<<<<

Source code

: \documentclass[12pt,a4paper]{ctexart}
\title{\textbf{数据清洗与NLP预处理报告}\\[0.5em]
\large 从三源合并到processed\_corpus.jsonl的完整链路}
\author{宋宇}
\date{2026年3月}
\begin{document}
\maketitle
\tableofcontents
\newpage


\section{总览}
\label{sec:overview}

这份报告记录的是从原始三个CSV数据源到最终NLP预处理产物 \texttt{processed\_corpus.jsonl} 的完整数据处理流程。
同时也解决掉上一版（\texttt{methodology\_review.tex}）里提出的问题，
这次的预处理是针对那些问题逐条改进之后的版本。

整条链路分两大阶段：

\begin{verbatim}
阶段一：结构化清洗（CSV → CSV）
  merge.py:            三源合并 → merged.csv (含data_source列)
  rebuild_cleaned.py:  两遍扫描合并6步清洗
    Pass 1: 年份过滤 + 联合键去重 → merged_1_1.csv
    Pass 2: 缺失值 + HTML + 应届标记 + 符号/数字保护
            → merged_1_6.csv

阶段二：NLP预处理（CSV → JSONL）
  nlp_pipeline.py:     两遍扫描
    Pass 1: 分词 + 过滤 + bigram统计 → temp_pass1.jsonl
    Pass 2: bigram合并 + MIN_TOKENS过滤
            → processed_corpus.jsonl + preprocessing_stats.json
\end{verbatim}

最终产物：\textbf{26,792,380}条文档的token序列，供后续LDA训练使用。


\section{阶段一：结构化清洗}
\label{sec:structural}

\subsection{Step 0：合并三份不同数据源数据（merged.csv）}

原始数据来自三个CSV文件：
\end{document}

>>>>

#### TASK PROMPT:
Your task is to retype the whole listing, keeping every word exactly as it is.

#### SOLUTION TO THE EXERCISE:
Source code

: \documentclass[12pt,a4paper]{ctexart}
\title{\textbf{数据清洗与NLP预处理报告}\\[0.5em]
\large 从三源合并到processed\_corpus.jsonl的完整链路}
\author{宋宇}
\date{2026年3月}
\begin{document}
\maketitle
\tableofcontents
\newpage


\section{总览}
\label{sec:overview}

这份报告记录的是从原始三个CSV数据源到最终NLP预处理产物 \texttt{processed\_corpus.jsonl} 的完整数据处理流程。
同时也解决掉上一版（\texttt{methodology\_review.tex}）里提出的问题，
这次的预处理是针对那些问题逐条改进之后的版本。

整条链路分两大阶段：

\begin{verbatim}
阶段一：结构化清洗（CSV → CSV）
  merge.py:            三源合并 → merged.csv (含data_source列)
  rebuild_cleaned.py:  两遍扫描合并6步清洗
    Pass 1: 年份过滤 + 联合键去重 → merged_1_1.csv
    Pass 2: 缺失值 + HTML + 应届标记 + 符号/数字保护
            → merged_1_6.csv

阶段二：NLP预处理（CSV → JSONL）
  nlp_pipeline.py:     两遍扫描
    Pass 1: 分词 + 过滤 + bigram统计 → temp_pass1.jsonl
    Pass 2: bigram合并 + MIN_TOKENS过滤
            → processed_corpus.jsonl + preprocessing_stats.json
\end{verbatim}

最终产物：\textbf{26,792,380}条文档的token序列，供后续LDA训练使用。


\section{阶段一：结构化清洗}
\label{sec:structural}

\subsection{Step 0：合并三份不同数据源数据（merged.csv）}

原始数据来自三个CSV文件：
\end{document}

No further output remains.